The LAT and the NYT differ from each other about Albright. The NYT paints a picture in which the Secretary of State's statements upon arrival emphasizing security drew criticism from Palestinians, but praise from Israelis. (This is also the tenor of the USAT front-page Albright piece.) In fact, the NYT even says that Prime Minister Netanyahu praised Albright. But the LAT emphasizes instead Netanyahu's resistance, saying that he "rebuffed" Albright's "appeal to cease economic restrictions to encourage the Palestinian Authority to crack down on terrorism."
There is no mention of mideast diplomacy on the WP front, where the lead is the Senate's repeal yesterday of a $50 billion tax credit for tobacco companies that had been inserted with little fanfare into the budget bill under the prodding of Newt Gingrich and Trent Lott. The vote was 95 for, only three tobacco state senators against, and no senator spoke in favor of the credit.
The USAT lead is the news that in the first major changes since Vietnam, the Army will announce today that it's expanding basic training from eight to nine weeks, with the extra time being used for lessons on values and mutual respect, especially for women, who now make up 20 percent of recruits.

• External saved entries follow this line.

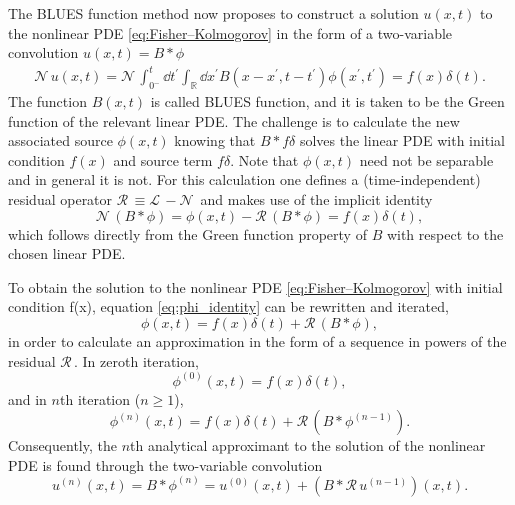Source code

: \documentclass[amsmath,amssymb,amsfonts,aps,pre,preprint,superscriptaddress,bibnotes,showpacs,showkeys,longbibliography]{revtex4-1}
\newcommand*{\lop}{\mathcal{L}\,}
\newcommand*{\nlop}{\mathcal{N}\,}
\newcommand*{\rop}{\mathcal{R}\,}
\begin{document}
The BLUES function method now proposes to construct a solution $u(x, t)$ to the nonlinear PDE \eqref{eq:Fisher–Kolmogorov} in the form of a two-variable convolution $u(x, t) = B * \phi$
\begin{align}
    \label{eq:rewriten_nonlinear_operator_delta_u}
	\nlop u(x, t)=\nlop\int_{0^{-}}^{t} \dd{t^{\prime}} \int_{\mathbb{R}} \dd{x^{\prime}} B\left(x-x^{\prime}, t-t^{\prime}\right) \phi\left(x^{\prime}, t^{\prime}\right)=f(x) \delta(t).
\end{align}
The function $B(x, t)$ is called BLUES function, and it is taken to be the Green function of the relevant linear PDE. The challenge is to calculate the new associated source $\phi(x,t)$ knowing that $B \ast f \delta$ solves the linear PDE with initial condition $f(x)$ and source term $f \delta$. Note that $\phi(x,t)$ need not be separable and in general it is not. For this calculation one defines a (time-independent) residual operator $\rop \equiv \lop - \nlop$ and makes use of the implicit identity
\begin{equation}
    \label{eq:phi_identity}
    \nlop (B\ast\phi) = \phi(x,t) - \rop (B\ast\phi) = f(x)\delta(t), 
\end{equation}
which follows directly from the Green function property of $B$ with respect to the chosen linear PDE.

To obtain the solution to the nonlinear PDE \eqref{eq:Fisher–Kolmogorov} with initial condition f(x), equation \eqref{eq:phi_identity} can be rewritten and iterated,
\begin{equation}
    \label{eq:phi_identity_re}
  \phi(x,t)  = f(x)\delta(t) +  \rop (B\ast\phi), 
\end{equation}
 in order to calculate an approximation in the form of a sequence in powers of the residual $\rop$. In zeroth iteration, 
\begin{equation}
    \label{eq:zeroth_order}
    \phi^{(0)}(x,t) = f(x) \delta (t),
\end{equation}
and in $n$th iteration ($n\geq1$), 
\begin{equation}
    \label{eq:nth_order}
    \phi^{(n)}(x,t) = f(x) \delta (t) + \rop (B \ast \phi^{(n-1)}).
\end{equation}
Consequently, the $n$th analytical approximant to the solution of the nonlinear PDE is found through the two-variable convolution
\begin{equation}
    \label{eq:nth_order_u}
    u^{(n)}(x,t) = B \ast \phi^{(n)} = u^{(0)}(x,t) + (B\ast \rop u^{(n-1)})(x,t).
\end{equation}
\end{document}
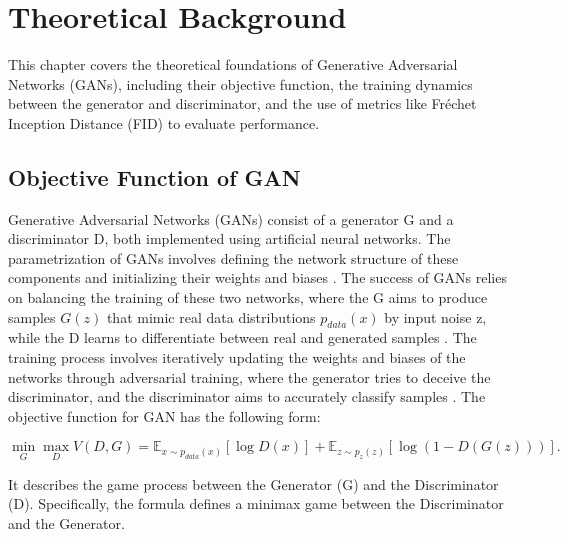 \chapter{Theoretical Background}
\label{Theoretical Background for GAN}
This chapter covers the theoretical foundations of Generative Adversarial Networks (GANs),
including their objective function, the training dynamics between the generator and discriminator, 
and the use of metrics like Fréchet Inception Distance (FID) to evaluate performance. 



\section{Objective Function of GAN}

Generative Adversarial Networks (GANs) consist of a generator G and a discriminator D, 
both implemented using artificial neural networks. The parametrization of GANs involves 
defining the network structure of these components and initializing their weights and biases \citep{10.1007/s10928-021-09787-4}. 
The success of GANs relies on balancing the training of these two networks, where the 
G aims to produce samples $G(z)$ that mimic real data distributions $p_{data}(x)$ by input noise z, while the D 
learns to differentiate between real and generated samples \citep{10.1109/taslp.2017.2761547}. 
The training process involves iteratively updating the weights and biases of the networks through 
adversarial training, where the generator tries to deceive the discriminator, and the discriminator 
aims to accurately classify samples \citep{10.48550/arxiv.1802.05637}.
The objective function for GAN has the following form:


\begin{equation}
    \label{eq:min & max}
    \min_{G} \max_{D} V(D, G) = \mathbb{E}_{x \sim p_{data}(x)} [\log D(x)] + \mathbb{E}_{z \sim p_{z}(z)} [\log(1 - D(G(z)))].
\end{equation}



It describes the game process between the Generator (G) and the Discriminator (D). Specifically, 
the formula defines a minimax game between the Discriminator and the Generator.


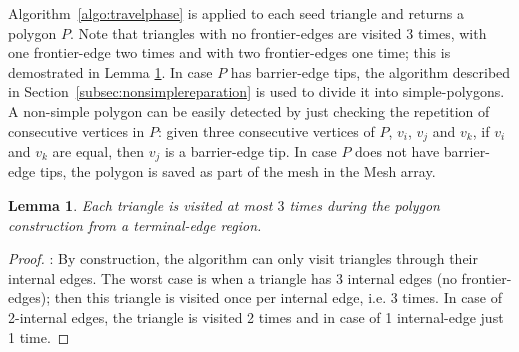 \documentclass[lineno,pdflatex,sn-mathphys]{sn-jnl}%
\theoremstyle{thmstyleone}%
\newtheorem{lemma}{Lemma}%
\theoremstyle{thmstyletwo}%
\theoremstyle{thmstylethree}%
\begin{document}
Algorithm~\ref{algo:travelphase} is applied to each seed triangle and returns a polygon $P$. Note that triangles with no frontier-edges are visited 3 times, with one frontier-edge two times and with two frontier-edges one time; this is demostrated in Lemma \ref{l:lemmatravelphase}. In case $P$ has barrier-edge tips, the algorithm described in Section~\ref{subsec:nonsimplereparation} is used to divide it into simple-polygons. A non-simple polygon can be easily detected by just checking the repetition of consecutive vertices in $P$: given three consecutive vertices of $P$, $v_i$, $v_j$ and $v_k$, if $v_i$ and $v_k$ are equal, then $v_j$ is a barrier-edge tip. In case $P$ does not have barrier-edge tips,  the polygon is saved as part of the mesh in the Mesh array.


\begin{lemma}{Each triangle is visited at most $3$ times during the polygon construction from a terminal-edge region.} \label{l:lemmatravelphase}
\end{lemma}

\begin{proof}: By construction,  the algorithm can only  visit triangles through their internal edges. The worst case  is when a triangle has 3 internal edges (no frontier-edges); then this triangle is visited once per internal edge, i.e. 3 times. In case of 2-internal edges, the triangle is visited 2 times and in case of 1 internal-edge just 1 time.


\end{proof}

\end{document}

Tougher screening of drill sergeants will also be implemented.
The heat on Al Gore gets turned up another notch as the WP, LAT, and NYT each run above-the-fold front-page pieces detailing how at the Thompson hearings yesterday, an internal memo was produced, apparently signed off on by Gore, that explains that the DNC was routinely dividing all solicited funds into hard (targeted to specific campaigns, highly regulated) and soft (not for specific campaigns, not highly regulated) money accounts regardless of the nature of the actual solicitation. These papers all point out that the memo strongly suggests that Gore knew that the fund-raising calls he made from the White House were at least in part to raise hard money, which he had initially denied--as well he might, since the amounts he apparently raised in those calls exceeded legal limits for hard money.
Incidentally, that memo also has Bill Clinton's tell-tale left-handed backwards check-mark on it too, which is noted in the Wall Street Journal's "Politics and Policy" column, which makes the case that Janet Reno's investigation into whether or not Gore's fund-raising activities merit an independent counsel's scrutiny will almost inevitably push her into also investigating Clinton's role.
A further sign of fallout from the fundraising morass comes with the WP's front-page revelation that several Asian-Americans with approved White House clearances were initially prevented from entering the grounds because security officials assumed their Asian surnames meant they were foreigners. And double oops--one of the stymied guests was a member of the U.S. Civil Rights Commission.
Earlier this week, a freshman at Yale, a religious Jew, wrote an NYT op-ed complaining that the casual sex atmosphere of the coed dorms Yale is requiring him to live in meant Yale was forcing him to violate his religious principles. Today's NYT contains a letter from the Yale Dean, who doesn't address the op-ed's charges that in Yale co-ed dorms, students are frequently forced into "sexile" while their roommates are having sex, and that the halls are full of people of the opposite gender in various stages of undress. But the Dean does write, "Yale has a long history of working with students to accommodate their personal values, and we would happily explore accommodation in this case." "Accommodation" of modesty and abstinence--could you ask for a clearer example of backwards campus values than that?